[Record excerpts — start]

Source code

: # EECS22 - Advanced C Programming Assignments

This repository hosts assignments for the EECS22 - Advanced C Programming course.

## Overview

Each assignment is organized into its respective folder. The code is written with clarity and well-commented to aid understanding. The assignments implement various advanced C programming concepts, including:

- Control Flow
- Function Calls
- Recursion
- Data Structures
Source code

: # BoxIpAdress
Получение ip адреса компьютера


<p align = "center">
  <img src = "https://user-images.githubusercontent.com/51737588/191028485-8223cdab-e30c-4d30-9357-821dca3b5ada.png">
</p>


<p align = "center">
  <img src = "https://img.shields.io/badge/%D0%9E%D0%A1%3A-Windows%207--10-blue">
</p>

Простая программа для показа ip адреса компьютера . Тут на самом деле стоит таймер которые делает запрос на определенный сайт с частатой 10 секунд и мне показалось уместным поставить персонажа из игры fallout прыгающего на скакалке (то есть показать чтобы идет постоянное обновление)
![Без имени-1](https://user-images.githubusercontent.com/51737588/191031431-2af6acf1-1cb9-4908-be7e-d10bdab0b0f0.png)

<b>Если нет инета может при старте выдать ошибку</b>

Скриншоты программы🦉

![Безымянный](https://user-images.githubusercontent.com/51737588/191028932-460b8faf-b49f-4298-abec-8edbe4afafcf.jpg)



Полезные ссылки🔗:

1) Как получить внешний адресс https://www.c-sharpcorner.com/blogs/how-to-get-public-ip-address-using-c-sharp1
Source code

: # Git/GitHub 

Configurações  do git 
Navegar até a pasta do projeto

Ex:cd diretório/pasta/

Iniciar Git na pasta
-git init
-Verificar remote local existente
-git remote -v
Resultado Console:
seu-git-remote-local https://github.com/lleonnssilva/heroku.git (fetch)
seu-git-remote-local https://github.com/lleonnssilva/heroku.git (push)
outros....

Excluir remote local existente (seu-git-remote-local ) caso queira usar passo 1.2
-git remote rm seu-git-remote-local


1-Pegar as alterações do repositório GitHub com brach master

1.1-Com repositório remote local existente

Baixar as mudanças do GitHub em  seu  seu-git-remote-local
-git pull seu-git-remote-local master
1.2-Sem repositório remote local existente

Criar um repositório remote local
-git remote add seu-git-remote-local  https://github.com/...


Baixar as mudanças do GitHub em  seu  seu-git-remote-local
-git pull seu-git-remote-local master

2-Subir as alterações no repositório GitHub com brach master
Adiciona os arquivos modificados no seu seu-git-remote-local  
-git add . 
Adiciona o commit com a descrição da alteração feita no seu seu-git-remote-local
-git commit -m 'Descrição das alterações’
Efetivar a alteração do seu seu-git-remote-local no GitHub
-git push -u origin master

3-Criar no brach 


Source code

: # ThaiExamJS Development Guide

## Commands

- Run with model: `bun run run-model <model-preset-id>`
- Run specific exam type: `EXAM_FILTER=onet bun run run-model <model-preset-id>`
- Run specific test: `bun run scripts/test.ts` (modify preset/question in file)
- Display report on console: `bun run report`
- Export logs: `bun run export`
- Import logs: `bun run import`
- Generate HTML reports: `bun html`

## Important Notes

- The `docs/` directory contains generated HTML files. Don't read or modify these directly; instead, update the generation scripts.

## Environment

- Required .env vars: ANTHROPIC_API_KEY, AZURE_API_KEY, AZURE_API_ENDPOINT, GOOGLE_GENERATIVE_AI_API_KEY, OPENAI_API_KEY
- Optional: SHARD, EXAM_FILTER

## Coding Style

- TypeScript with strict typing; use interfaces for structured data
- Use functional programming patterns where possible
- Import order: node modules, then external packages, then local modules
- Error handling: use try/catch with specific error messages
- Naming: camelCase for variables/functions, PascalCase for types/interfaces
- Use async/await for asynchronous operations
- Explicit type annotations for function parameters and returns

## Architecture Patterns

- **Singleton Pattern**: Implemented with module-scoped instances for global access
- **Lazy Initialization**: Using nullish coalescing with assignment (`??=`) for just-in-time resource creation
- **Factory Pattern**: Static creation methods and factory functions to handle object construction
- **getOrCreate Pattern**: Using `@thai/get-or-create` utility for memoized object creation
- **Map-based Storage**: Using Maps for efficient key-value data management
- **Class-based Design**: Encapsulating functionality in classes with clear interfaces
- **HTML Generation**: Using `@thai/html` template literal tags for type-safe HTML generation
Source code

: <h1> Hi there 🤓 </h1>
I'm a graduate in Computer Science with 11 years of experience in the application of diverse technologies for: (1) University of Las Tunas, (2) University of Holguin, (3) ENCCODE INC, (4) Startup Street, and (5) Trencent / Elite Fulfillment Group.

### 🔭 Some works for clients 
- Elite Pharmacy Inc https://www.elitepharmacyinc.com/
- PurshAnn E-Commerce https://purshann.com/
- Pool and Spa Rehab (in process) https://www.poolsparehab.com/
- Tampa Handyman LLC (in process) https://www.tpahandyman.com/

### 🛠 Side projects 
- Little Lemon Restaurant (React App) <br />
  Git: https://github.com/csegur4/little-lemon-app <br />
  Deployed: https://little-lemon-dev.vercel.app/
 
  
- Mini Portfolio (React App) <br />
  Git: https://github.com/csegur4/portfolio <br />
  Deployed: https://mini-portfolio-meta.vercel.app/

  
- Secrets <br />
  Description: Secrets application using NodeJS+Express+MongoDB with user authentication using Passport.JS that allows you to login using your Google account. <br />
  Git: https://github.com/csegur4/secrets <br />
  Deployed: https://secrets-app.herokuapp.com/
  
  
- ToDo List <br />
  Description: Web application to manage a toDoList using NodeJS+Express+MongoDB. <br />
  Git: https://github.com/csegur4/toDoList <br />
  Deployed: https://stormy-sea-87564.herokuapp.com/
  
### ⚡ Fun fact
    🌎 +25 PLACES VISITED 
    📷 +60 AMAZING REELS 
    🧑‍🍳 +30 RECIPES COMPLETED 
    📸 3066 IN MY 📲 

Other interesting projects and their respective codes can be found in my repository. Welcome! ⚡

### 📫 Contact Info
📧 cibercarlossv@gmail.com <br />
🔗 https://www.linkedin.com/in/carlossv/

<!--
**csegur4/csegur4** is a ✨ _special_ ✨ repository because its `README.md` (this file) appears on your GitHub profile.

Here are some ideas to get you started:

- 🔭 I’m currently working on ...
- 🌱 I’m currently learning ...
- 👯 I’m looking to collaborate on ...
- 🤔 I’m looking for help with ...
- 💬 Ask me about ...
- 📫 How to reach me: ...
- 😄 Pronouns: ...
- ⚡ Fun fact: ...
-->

[Record excerpts — finish]

## Exercise objective:
Find every line in the records that uses the string "Express", then copy it.

## Response:
  Description: Secrets application using NodeJS+Express+MongoDB with user authentication using Passport.JS that allows you to login using your Google account. <br />
  Description: Web application to manage a toDoList using NodeJS+Express+MongoDB. <br />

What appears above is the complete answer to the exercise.